- _About this exercise_
Each line of the material below with the word "from" is to be reported.
· · · · ·
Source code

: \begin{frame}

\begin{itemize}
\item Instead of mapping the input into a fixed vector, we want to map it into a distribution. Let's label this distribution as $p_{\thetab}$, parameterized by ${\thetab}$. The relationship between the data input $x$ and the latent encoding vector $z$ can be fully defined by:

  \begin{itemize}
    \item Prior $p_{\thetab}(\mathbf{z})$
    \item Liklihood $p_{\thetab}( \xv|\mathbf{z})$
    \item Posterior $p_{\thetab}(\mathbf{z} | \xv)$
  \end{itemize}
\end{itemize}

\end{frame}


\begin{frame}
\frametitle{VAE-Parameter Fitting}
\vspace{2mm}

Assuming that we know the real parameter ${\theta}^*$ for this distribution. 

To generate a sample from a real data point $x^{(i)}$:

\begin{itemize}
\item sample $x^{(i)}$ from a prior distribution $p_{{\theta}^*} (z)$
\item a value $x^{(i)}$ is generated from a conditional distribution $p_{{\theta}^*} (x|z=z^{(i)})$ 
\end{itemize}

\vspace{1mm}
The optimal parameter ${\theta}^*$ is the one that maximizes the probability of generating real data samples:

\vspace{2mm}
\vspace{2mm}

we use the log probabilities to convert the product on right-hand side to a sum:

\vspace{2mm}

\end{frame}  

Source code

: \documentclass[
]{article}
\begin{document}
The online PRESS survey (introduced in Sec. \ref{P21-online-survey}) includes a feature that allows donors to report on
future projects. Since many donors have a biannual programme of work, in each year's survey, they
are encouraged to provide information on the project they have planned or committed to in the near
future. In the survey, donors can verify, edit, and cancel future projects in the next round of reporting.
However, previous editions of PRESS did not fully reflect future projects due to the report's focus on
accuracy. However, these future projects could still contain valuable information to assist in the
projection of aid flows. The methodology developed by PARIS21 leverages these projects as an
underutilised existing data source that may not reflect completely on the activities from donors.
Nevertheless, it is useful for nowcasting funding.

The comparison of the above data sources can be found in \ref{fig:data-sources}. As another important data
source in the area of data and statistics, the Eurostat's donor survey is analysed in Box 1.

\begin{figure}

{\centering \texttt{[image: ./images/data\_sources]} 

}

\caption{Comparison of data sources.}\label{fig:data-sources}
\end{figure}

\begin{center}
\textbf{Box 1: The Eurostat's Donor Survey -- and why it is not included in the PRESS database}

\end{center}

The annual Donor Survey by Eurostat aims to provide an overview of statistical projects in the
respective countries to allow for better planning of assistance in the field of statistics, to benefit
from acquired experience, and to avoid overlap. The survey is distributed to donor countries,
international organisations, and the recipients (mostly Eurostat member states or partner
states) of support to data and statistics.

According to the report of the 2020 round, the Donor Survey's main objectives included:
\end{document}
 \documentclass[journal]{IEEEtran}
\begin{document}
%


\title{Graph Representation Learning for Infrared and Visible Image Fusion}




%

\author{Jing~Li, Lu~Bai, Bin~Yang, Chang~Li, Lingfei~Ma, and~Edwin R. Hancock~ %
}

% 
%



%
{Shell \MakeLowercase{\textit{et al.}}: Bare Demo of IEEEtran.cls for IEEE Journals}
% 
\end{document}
· · · · ·
- _Written response_
To generate a sample from a real data point $x^{(i)}$:
\item sample $x^{(i)}$ from a prior distribution $p_{{\theta}^*} (z)$
\item a value $x^{(i)}$ is generated from a conditional distribution $p_{{\theta}^*} (x|z=z^{(i)})$ 
underutilised existing data source that may not reflect completely on the activities from donors.
from acquired experience, and to avoid overlap. The survey is distributed to donor countries,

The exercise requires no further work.